Mike Vickers' Blog

February 28, 2016

Western Civilisation and why we need to remain part of it

Filed under: economics, Europe, History in the making, Music, Painting, Politics, War — derryvickers @ 9:01 pm

Cameron’s deal with Brussels despite Martin Kettle writing in the Guardian was ‘Much Ado about Nothing’

http://www.theguardian.com/commentisfree/2016/feb/05/david-cameron-eu-deal-brussels-media-reaction

Is the deal anyway legally binding – I don’t know – I’m not a constitutional lawyer. In any case like all laws they can be rescinded. I have no doubt that if the EU Referendum result is for Out then the new Tory incumbent of Number 10 would quickly rescind any such laws; indeed she would be commitment bound to Brexit.

By the real question is why are we in Europe anyway and the same question applies equally why is Scotland in the UK. Despite what one might think from the media, Scotland voted to join England to create the UK by the Act of Union; one could argue that some duress was brought to bear but nevertheless the Union was voted through, through the then Scottish Parliament. There is duress in most unions; but the UK joining Europe was not one of them. The UK applied three times to join the then EEC and succeeded on the third attempt under the Tory PM Edward Heath – no duress here.

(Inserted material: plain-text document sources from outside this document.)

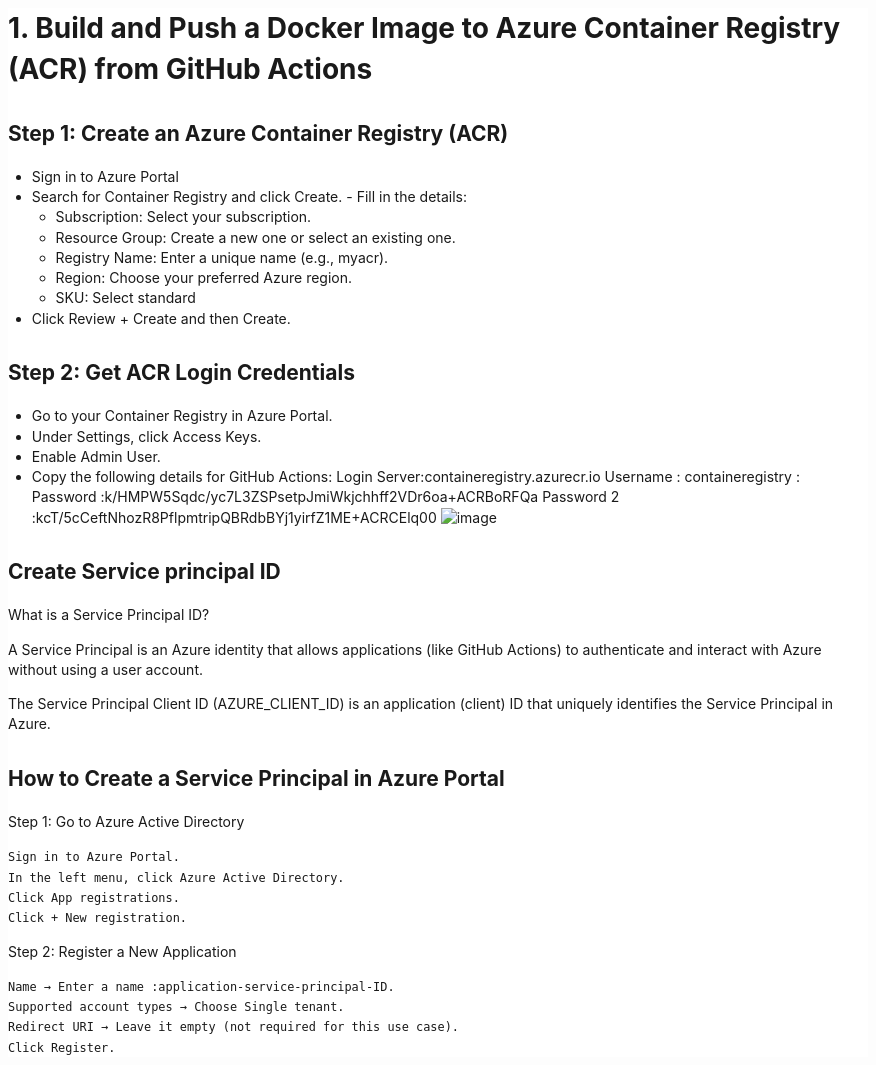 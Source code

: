 # 1. Build and Push a Docker Image to Azure Container Registry (ACR) from GitHub Actions
## Step 1: Create an Azure Container Registry (ACR)

   - Sign in to Azure Portal
   - Search for Container Registry and click Create.
    - Fill in the details:
        - Subscription: Select your subscription.
        - Resource Group: Create a new one or select an existing one.
        - Registry Name: Enter a unique name (e.g., myacr).
        - Region: Choose your preferred Azure region.
        - SKU: Select standard
  -  Click Review + Create and then Create.

  ##  Step 2: Get ACR Login Credentials

  -  Go to your Container Registry in Azure Portal.
  -  Under Settings, click Access Keys.
  -  Enable Admin User.
  -  Copy the following details for GitHub Actions:
        Login Server:containeregistry.azurecr.io
        Username   : containeregistry                        :
        Password   :k/HMPW5Sqdc/yc7L3ZSPsetpJmiWkjchhff2VDr6oa+ACRBoRFQa
        Password 2 :kcT/5cCeftNhozR8PflpmtripQBRdbBYj1yirfZ1ME+ACRCElq00
     ![image](https://github.com/user-attachments/assets/b11674e4-03aa-4315-acaf-12c79429ee3b)


## Create Service principal ID 
What is a Service Principal ID?

A Service Principal is an Azure identity that allows applications (like GitHub Actions) to authenticate and interact with Azure without using a user account.

The Service Principal Client ID (AZURE_CLIENT_ID) is an application (client) ID that uniquely identifies the Service Principal in Azure.

## How to Create a Service Principal in Azure Portal
Step 1: Go to Azure Active Directory

    Sign in to Azure Portal.
    In the left menu, click Azure Active Directory.
    Click App registrations.
    Click + New registration.

Step 2: Register a New Application

    Name → Enter a name :application-service-principal-ID.
    Supported account types → Choose Single tenant.
    Redirect URI → Leave it empty (not required for this use case).
    Click Register.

Looking back to the end of WW2

‘The European Economic Community (EEC) was created against the backdrop of post World War II Europe, with the aim of never again allowing human rights atrocities such as those committed by Germany.  Three Communities were founded in the 1950s: the Coal and Steel Community, the Atomic Energy Community and the Economic Community, with their own law-making institutions and flag.’

One of the drivers to setting up the EEC was Churchill who was also an instigator of the European Court of Human Rights.

We cannot aim at anything less than the Union of Europe as a whole, and we look forward with confidence to the day when that Union will be achieved.’

OK Churchill was a somewhat left of centre Tory but a Tory no doubt.

And to me both the EU as successor to the EEC along with the European Court are rightful products of us as members of Western Civilisation.

Yes European Wars have been going on for 3 millennia, ever since Athens established the ground work for Western Civilisation, but since the EEC was set up there have, with the exception of the Bosnian wars, been no wars since – a real plus. I am not suggesting that should the UK Brexit we will automatically launch a war with our European neighbours; and I have little doubt that should another war take place in Europe we will go to the aid of one side. But why risk it.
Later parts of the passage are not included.